The Political Institution and its Civil Servants : A French Case
This market of “servants” confirms that at the individual scale, the model of servants and owners continues. However, because it is considered morally condemnable and lacks regulation, this domesticity is taboo. Nonetheless, despite being morally condemnable, it remains accepted, even in the places we do not expect it.
The case of the French National Assembly is a surprising example of the maintenance of this domesticity, at the institutional scale. The work of civil servants working for MPs is regulated, as is true for all civil servants of the state. However, they are an exception in that they have their own status specific to the National Assembly: the role is famous for being particularly privileged. Despite this privilege, the lowest civil servants of the hierarchy suffer from the simple tasks they are ordered to do. Nowadays, most of them are university graduates who experience a sense of disillusion once they are in the Assembly, and carrying out tasks, which do not use their competences. While the over-qualification on the market of work is well known, the idiosyncrasy is that here, they are very well-paid, earning far more than other executive workers doing the same tasks elsewhere, and even than civil servants of the state.
Thus, this communication suggests developing this translation of domesticity from an individual scale to an institutional one. The National Assembly, called the “house” by all the people working there, is still founded on the reproduction of old regulations of relationships. The owners are the MPs, and the servants are the civil servants. The current presentation, which arises from an ongoing PhD research, will focus on the relationships between the MPs, the institution’s direction, and the lowest civil servants of the hierarchy, involved in executive tasks. If the National Assembly can be seen as a big house of domesticity, the economic relationships are different from its traditional shapes; the servants are not paid by the people they serve, but by the institution. That may be one of the factors making this work morally acceptable because protected by a status.

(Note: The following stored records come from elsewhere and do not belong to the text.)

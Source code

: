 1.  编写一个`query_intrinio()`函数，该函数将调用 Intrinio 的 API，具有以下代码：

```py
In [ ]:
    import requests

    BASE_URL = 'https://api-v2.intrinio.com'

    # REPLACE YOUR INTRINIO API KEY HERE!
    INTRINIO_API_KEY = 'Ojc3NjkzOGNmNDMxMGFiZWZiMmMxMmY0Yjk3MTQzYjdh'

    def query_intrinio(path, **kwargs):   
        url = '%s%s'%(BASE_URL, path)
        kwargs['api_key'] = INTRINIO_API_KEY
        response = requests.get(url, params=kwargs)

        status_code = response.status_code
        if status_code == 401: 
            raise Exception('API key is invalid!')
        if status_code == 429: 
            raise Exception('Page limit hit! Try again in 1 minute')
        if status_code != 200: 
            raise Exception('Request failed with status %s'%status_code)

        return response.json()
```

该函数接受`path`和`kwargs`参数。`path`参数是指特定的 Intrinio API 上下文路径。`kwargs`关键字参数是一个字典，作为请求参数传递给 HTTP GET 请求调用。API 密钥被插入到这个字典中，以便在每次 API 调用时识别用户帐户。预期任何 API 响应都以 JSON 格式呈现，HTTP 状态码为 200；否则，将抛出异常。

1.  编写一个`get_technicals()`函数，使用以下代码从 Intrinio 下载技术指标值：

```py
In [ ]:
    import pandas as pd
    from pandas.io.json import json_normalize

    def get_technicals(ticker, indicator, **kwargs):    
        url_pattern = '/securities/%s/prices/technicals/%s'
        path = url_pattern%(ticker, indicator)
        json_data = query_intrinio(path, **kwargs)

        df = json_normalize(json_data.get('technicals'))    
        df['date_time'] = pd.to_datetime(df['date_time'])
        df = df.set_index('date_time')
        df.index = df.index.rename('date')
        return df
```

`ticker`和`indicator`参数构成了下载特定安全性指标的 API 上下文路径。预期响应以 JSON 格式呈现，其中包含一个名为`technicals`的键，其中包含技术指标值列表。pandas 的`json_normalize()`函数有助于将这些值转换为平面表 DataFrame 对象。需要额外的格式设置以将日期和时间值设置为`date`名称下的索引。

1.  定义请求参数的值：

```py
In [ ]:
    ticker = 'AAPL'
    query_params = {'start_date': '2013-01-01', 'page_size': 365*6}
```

Starting from the metaphor of the “gilded cage” often used by civil servants to qualify the Assembly, this communication will question the role of money in the relationships between the MPs, their servants, and this institution. How does it place value on and justify the work and status of its civil servants? What is the role of money in this particular case?
The presentation will be partly based on the beginnings of an ethnography in the Assembly, and partly on the analysis of materials from the institution.